Once spoonbills are caught, the next part of the process is being able to clean them. Anglers can often be wary of cleaning paddlefish, as they are noted for having a vein or “cord” that runs through them that can ruin the meat if nicked.
“Those fish are boneless, they don’t have a bone in them and they’ve got a cartilage going right down the center of them,” he said. “You kinda score around that tail a little bit with your knife — don’t cut it all the way off — just score it out about a quarter of an inch all the way around that tail and twist it real good and that’ll break the cartilage off around the edges. Then you whack the head of it off right there in back of the gills, split that belly open and pop all them guts out and then you can pull that cord — just keep turning that tail ’round and ’round until it pops — you can pull that cord real easy right on out of that fish.

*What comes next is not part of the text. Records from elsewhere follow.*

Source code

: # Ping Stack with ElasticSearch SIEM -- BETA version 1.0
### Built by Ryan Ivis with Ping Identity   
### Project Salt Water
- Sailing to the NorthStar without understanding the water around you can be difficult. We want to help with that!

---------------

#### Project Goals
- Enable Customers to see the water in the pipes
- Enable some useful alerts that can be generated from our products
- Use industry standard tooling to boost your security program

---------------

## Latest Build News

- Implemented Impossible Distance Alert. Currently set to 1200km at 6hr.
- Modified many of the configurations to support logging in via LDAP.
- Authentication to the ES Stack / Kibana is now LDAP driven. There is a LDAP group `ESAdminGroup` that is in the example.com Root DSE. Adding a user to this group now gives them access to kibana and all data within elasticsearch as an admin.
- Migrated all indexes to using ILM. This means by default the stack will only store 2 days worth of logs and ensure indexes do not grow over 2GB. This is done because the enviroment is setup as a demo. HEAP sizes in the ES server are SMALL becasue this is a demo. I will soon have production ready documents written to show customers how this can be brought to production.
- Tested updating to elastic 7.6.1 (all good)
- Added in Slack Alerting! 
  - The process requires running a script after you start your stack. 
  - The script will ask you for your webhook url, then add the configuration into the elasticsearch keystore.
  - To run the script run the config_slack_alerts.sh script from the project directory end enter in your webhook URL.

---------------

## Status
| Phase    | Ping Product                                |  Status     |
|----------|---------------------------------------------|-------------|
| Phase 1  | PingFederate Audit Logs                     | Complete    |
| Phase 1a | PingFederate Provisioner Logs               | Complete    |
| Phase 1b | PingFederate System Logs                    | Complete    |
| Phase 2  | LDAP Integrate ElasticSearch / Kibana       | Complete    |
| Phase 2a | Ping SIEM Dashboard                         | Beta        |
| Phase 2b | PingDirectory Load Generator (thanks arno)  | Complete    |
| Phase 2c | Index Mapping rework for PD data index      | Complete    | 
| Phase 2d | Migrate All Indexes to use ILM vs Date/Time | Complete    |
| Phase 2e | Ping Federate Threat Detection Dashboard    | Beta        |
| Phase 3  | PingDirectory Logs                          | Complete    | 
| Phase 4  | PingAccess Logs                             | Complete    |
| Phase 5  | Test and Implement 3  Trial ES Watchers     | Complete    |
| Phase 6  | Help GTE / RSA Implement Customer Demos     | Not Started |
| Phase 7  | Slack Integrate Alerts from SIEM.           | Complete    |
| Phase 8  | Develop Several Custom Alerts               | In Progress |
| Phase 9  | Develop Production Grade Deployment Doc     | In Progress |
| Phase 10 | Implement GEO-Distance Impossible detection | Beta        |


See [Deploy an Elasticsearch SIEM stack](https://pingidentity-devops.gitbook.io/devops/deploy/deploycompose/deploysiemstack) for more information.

“I clean them just like that. It’s like a pineapple. Just score them up into like steaks and then lay them down, cut the inner part out, cut the outter red out, you’ve got a pancake of meat, man.”
Once you’ve got that tasty white meat, it’s time to cook it. Many anglers will cut them pieces into nuggets, bread them and deep fry them, while others may choose healthier options. For Shumway, the choice was obvious.
“Well, you know, it’s not too healthy for you but, man, pan-fried is the best,” he said. “It’s not like regular fish. It’s a texture kind of like chicken ... you can have spoonbill nuggets or spoonbill finger bites, however you want to cut them.”
The early spring is also an ideal time to head out looking for catfish, he said, as the thawing ice can lead to some easy meals for cats.
“Right now is the time to go out on the ice thaw and get you a whole bunch of fresh-thawed shad that’s been caught in the ice,” he said. “The best bait in the world are them right now, because that’s what they’re used to is that ice thawing out and them fish eating the dad-gone old thawed-out shad. You get them big shad, gut ’em out. If you’re out there in your boat and you’ve still got ice up around a few areas, just throw that bait right up on the ice, pull it back, let it drop and hit your button and let it go to the bottom. Most times, it won’t ever make it. They’ll whack it before it even gets there.”
Shumway said he prefers to fish shallow during this time to best take advantage of the conditions.
“This time of the year is a good time to hit that shallow water,” he said. “It warms up quicker, the sun stays on it, plus the fact that in the shallow water them shad are all caught back up in there and they don’t got to drop too far to feed them. They’re all up in them flats looking to get something to fill their belly up with, for sure.”
He said he prefers to fish mid-day during this time of year, not just because it helps the fishing, but because he doesn’t end up freezing out on the water.
“That’s what I prefer, I like to let that sun get out there to hit it for a couple two, three hours if it’s real chilly,” he said, laughing. “Or if you’re full-blown catfish crazy, get that winter gear on, brother!”